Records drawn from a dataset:
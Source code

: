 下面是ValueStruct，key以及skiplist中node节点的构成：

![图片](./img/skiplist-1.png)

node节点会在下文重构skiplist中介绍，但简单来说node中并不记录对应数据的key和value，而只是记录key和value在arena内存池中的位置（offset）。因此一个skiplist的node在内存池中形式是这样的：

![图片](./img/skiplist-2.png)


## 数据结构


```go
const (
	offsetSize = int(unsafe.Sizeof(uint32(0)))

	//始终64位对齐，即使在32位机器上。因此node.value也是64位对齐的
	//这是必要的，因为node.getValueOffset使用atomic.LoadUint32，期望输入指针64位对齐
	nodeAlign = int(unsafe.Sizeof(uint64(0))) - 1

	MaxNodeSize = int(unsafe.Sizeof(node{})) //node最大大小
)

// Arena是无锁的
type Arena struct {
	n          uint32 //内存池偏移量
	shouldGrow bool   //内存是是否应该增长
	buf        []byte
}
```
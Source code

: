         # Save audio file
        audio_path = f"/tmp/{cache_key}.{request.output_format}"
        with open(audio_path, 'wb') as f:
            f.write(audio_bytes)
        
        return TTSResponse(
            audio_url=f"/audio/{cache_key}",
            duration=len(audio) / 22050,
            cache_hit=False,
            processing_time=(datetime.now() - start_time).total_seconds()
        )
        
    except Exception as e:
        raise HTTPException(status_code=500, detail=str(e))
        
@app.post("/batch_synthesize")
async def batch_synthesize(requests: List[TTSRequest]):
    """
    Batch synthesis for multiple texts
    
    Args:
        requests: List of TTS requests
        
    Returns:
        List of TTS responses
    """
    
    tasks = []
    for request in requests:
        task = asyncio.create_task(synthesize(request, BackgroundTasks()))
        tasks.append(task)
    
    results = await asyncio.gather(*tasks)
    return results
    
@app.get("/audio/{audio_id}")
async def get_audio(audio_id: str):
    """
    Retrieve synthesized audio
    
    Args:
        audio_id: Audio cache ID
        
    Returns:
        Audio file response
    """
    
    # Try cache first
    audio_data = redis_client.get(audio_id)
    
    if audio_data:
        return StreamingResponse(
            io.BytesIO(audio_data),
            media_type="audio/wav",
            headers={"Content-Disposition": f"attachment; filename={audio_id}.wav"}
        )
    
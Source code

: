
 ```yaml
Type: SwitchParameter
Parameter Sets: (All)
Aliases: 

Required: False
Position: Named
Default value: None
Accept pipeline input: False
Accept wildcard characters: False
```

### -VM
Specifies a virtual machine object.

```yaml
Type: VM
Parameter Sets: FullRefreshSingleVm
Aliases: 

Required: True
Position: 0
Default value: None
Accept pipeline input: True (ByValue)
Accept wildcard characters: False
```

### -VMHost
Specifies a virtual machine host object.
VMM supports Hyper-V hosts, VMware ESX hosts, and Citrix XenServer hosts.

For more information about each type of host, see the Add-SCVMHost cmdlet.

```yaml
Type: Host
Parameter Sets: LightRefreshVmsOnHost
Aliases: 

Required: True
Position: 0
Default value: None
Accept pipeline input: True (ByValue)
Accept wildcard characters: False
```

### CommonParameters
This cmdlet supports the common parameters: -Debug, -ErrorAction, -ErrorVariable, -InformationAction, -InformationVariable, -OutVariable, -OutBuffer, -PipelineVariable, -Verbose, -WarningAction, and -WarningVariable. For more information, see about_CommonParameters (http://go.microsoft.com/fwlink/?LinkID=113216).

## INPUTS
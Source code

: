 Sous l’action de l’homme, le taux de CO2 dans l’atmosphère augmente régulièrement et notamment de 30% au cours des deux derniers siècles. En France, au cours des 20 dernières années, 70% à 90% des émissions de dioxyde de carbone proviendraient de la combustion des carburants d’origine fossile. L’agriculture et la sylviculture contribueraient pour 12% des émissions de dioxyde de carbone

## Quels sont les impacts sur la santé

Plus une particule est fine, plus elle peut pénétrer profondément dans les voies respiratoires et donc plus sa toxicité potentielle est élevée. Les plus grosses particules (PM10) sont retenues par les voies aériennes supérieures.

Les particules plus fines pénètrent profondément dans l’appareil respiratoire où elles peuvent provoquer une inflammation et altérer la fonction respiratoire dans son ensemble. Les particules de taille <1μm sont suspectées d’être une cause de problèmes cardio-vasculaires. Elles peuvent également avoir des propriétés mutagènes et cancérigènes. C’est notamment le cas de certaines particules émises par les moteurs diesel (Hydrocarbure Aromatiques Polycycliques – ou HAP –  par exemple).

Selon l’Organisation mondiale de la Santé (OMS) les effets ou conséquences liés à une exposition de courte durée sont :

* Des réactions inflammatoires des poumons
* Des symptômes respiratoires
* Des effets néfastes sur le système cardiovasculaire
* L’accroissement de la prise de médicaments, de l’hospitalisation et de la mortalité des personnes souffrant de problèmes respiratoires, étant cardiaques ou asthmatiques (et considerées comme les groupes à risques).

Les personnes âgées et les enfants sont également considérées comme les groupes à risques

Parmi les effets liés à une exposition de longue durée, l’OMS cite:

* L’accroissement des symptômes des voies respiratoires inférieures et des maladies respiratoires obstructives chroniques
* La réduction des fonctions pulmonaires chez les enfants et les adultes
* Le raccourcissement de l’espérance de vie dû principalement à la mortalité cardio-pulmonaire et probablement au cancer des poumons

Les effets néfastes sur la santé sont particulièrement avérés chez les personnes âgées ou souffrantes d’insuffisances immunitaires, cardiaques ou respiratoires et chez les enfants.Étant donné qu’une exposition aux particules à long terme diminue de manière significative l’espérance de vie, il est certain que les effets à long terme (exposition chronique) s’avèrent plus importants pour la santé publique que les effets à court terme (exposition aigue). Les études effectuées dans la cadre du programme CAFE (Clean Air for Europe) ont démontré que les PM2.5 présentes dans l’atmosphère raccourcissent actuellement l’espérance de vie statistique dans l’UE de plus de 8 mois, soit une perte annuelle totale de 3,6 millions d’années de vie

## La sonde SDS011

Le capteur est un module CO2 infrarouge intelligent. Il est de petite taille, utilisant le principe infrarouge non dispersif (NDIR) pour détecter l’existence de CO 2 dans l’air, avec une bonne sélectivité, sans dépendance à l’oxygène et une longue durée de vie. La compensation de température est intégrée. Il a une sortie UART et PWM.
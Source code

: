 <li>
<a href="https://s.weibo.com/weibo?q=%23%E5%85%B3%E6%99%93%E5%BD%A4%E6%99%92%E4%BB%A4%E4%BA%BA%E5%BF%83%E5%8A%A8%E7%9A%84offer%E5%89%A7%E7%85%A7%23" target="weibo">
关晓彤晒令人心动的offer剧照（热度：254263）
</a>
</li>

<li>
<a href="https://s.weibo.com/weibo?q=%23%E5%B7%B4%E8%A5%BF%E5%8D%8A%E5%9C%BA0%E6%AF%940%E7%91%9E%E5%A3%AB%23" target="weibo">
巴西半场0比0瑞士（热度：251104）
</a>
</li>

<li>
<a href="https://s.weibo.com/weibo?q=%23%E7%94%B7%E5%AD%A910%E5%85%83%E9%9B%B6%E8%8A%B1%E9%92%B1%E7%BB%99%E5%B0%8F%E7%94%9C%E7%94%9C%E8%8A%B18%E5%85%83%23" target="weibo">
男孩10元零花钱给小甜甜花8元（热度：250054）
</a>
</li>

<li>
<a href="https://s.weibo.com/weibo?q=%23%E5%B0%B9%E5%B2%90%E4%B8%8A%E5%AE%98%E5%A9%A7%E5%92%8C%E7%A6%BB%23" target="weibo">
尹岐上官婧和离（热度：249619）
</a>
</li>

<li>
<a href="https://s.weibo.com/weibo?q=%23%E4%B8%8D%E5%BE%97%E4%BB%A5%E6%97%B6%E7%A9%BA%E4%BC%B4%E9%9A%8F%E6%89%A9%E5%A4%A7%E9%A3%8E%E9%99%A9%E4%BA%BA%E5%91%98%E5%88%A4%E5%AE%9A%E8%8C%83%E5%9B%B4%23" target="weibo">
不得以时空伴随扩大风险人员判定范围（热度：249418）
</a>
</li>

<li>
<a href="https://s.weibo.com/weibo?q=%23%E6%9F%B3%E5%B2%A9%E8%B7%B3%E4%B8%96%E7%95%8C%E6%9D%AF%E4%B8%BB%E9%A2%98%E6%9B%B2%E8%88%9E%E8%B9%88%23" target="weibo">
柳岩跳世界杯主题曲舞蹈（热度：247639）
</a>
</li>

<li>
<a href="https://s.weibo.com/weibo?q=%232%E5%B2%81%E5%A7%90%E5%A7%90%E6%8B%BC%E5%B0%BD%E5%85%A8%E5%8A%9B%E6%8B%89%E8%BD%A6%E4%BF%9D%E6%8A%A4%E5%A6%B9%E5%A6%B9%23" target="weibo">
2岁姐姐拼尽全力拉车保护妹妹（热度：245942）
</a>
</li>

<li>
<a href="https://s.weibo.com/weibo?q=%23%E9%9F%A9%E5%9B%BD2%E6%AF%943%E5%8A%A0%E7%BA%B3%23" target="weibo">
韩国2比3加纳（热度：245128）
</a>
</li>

_What you are asked to do_
Beginning at the line with "f.write(audio_bytes)" and ending at the line with "raise HTTPException(status_code=500, detail=str(e))", reproduce each line of the data above exactly, and add no other lines.

_Written answer_
            f.write(audio_bytes)
        
        return TTSResponse(
            audio_url=f"/audio/{cache_key}",
            duration=len(audio) / 22050,
            cache_hit=False,
            processing_time=(datetime.now() - start_time).total_seconds()
        )
        
    except Exception as e:
        raise HTTPException(status_code=500, detail=str(e))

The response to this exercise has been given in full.